"What ails that brown rascal?" he asked, staring after Ben Ali. "He's in as bad a taking as the girl. What did he say about her? I've never been able to get him to tell me anything about her spells."

"He tells me that she will be all right in a little while," answered Matt.

"Then we'll delay the flight. It will be half an hour yet before all the people get here."

Matt peered at the showman as though he thought him out of his senses.

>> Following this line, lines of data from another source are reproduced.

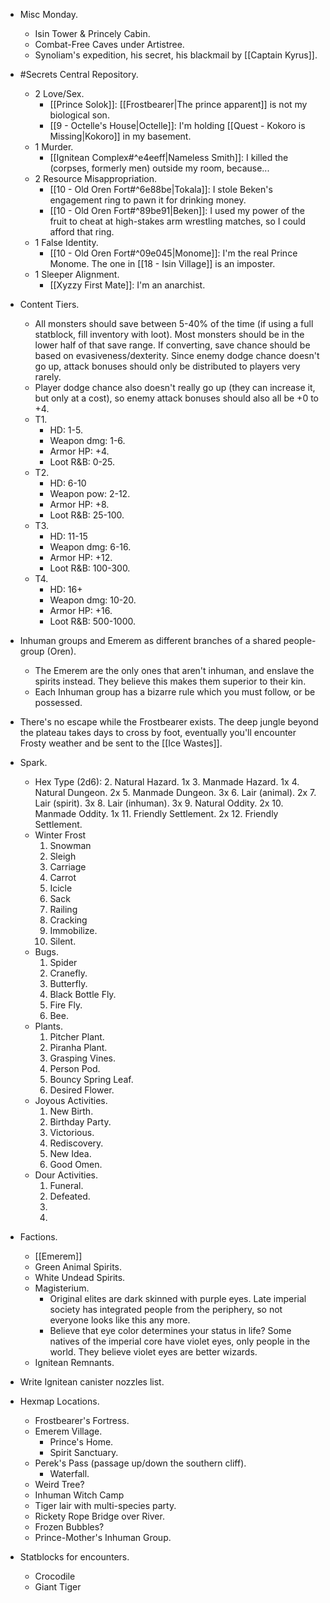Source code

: + Misc Monday.
	+ Isin Tower & Princely Cabin.
	+ Combat-Free Caves under Artistree. 
	+ Synoliam's expedition, his secret, his blackmail by [[Captain Kyrus]].
+ #Secrets Central Repository.
	+ 2 Love/Sex.
		+ [[Prince Solok]]: [[Frostbearer|The prince apparent]] is not my biological son.
		+ [[9 - Octelle's House|Octelle]]: I'm holding [[Quest - Kokoro is Missing|Kokoro]] in my basement.
	+ 1 Murder.
		+ [[Ignitean Complex#^e4eeff|Nameless Smith]]: I killed the (corpses, formerly men) outside my room, because...
	+ 2 Resource Misappropriation.
		+ [[10 - Old Oren Fort#^6e88be|Tokala]]: I stole Beken's engagement ring to pawn it for drinking money.
		+ [[10 - Old Oren Fort#^89be91|Beken]]: I used my power of the fruit to cheat at high-stakes arm wrestling matches, so I could afford that ring.
	+ 1 False Identity.
		+ [[10 - Old Oren Fort#^09e045|Monome]]: I'm the real Prince Monome. The one in [[18 - Isin Village]] is an imposter.
	+ 1 Sleeper Alignment.
		+ [[Xyzzy First Mate]]: I'm an anarchist.
+ Content Tiers.
	+ All monsters should save between 5-40% of the time (if using a full statblock, fill inventory with loot). Most monsters should be in the lower half of that save range. If converting, save chance should be based on evasiveness/dexterity. Since enemy dodge chance doesn't go up, attack bonuses should only be distributed to players very rarely.
	+ Player dodge chance also doesn't really go up (they can increase it, but only at a cost), so enemy attack bonuses should also all be +0 to +4.  
	+ T1.
		+ HD: 1-5.
		+ Weapon dmg: 1-6.
		+ Armor HP: +4.
		+ Loot R&B: 0-25.
	+ T2.
		+ HD: 6-10
		+ Weapon pow: 2-12.
		+ Armor HP: +8.
		+ Loot R&B: 25-100.
	+ T3.
		+ HD: 11-15
		+ Weapon dmg: 6-16.
		+ Armor HP: +12.
		+ Loot R&B: 100-300.
	+ T4.
		+ HD: 16+
		+ Weapon dmg: 10-20.
		+ Armor HP: +16.
		+ Loot R&B: 500-1000.
+ Inhuman groups and Emerem as different branches of a shared people-group (Oren).
	+ The Emerem are the only ones that aren't inhuman, and enslave the spirits instead. They believe this makes them superior to their kin.
	+ Each Inhuman group has a bizarre rule which you must follow, or be possessed.

+ There's no escape while the Frostbearer exists. The deep jungle beyond the plateau takes days to cross by foot, eventually you'll encounter Frosty weather and be sent to the [[Ice Wastes]].
+ Spark.
	+ Hex Type (2d6):
		2. Natural Hazard. 1x
		3. Manmade Hazard. 1x
		4. Natural Dungeon. 2x
		5. Manmade Dungeon. 3x
		6. Lair (animal). 2x
		7. Lair (spirit). 3x
		8. Lair (inhuman). 3x
		9. Natural Oddity. 2x
		10. Manmade Oddity. 1x
		11. Friendly Settlement. 2x
		12. Friendly Settlement.
	+ Winter Frost
		1. Snowman
		2. Sleigh
		3. Carriage
		4. Carrot
		5. Icicle
		6. Sack
		7. Railing
		8. Cracking
		9. Immobilize.
		10. Silent.
	+ Bugs. 
		1. Spider
		2. Cranefly.
		3. Butterfly.
		4. Black Bottle Fly.
		5. Fire Fly.
		6. Bee.
	+ Plants.
		1. Pitcher Plant.
		2. Piranha Plant.
		3. Grasping Vines.
		4. Person Pod.
		5. Bouncy Spring Leaf.
		6. Desired Flower.
	+ Joyous Activities.
		1. New Birth.
		2. Birthday Party.
		3. Victorious.
		4. Rediscovery.
		5. New Idea.
		6. Good Omen.
	+ Dour Activities.
		1. Funeral.
		2. Defeated.
		3. 
		4. 
+ Factions.
	+ [[Emerem]]
	+ Green Animal Spirits.
	+ White Undead Spirits.
	+ Magisterium.
		+ Original elites are dark skinned with purple eyes. Late imperial society has integrated people from the periphery, so not everyone looks like this any more. 
		+ Believe that eye color determines your status in life? Some natives of the imperial core have violet eyes, only people in the world. They believe violet eyes are better wizards.
	+ Ignitean Remnants.
+ Write Ignitean canister nozzles list.
+ Hexmap Locations.
	+ Frostbearer's Fortress.
	+ Emerem Village.
		+ Prince's Home.
		+ Spirit Sanctuary.
	+ Perek's Pass (passage up/down the southern cliff).
		+ Waterfall.
	+ Weird Tree?
	+ Inhuman Witch Camp
	+ Tiger lair with multi-species party.
	+ Rickety Rope Bridge over River.
	+ Frozen Bubbles?
	+ Prince-Mother's Inhuman Group.
+ Statblocks for encounters.
	+ Crocodile
	+ Giant Tiger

"You don't mean to say that you want the girl to ride a trapeze under the Comet?" he demanded.

"Why not?" Burton answered. "You said you'd take her, and she's willing to go—she wants to go."

"When I said I'd take her," returned Matt, "I didn't know anything about her spells. Suppose she were to have one while we're in the air? Why, Burton, she might throw herself from the trapeze."

"No," declared the other, "she wouldn't do that. After she has one spell, I understand she doesn't have another for days, or weeks. It's been a month since she had the last. Why, in St. Paul, she had one ten minutes before she went to the ring for her trapeze work—and she never did better. If Ben Ali says she'll be all right in a little while he ought to know."

"I protest against allowing her to go up in the aëroplane," said Matt firmly. "When the machine is off the ground it has to have my whole attention. I won't be able to look after Haidee without endangering both our lives."

A hard look came into Burton's face.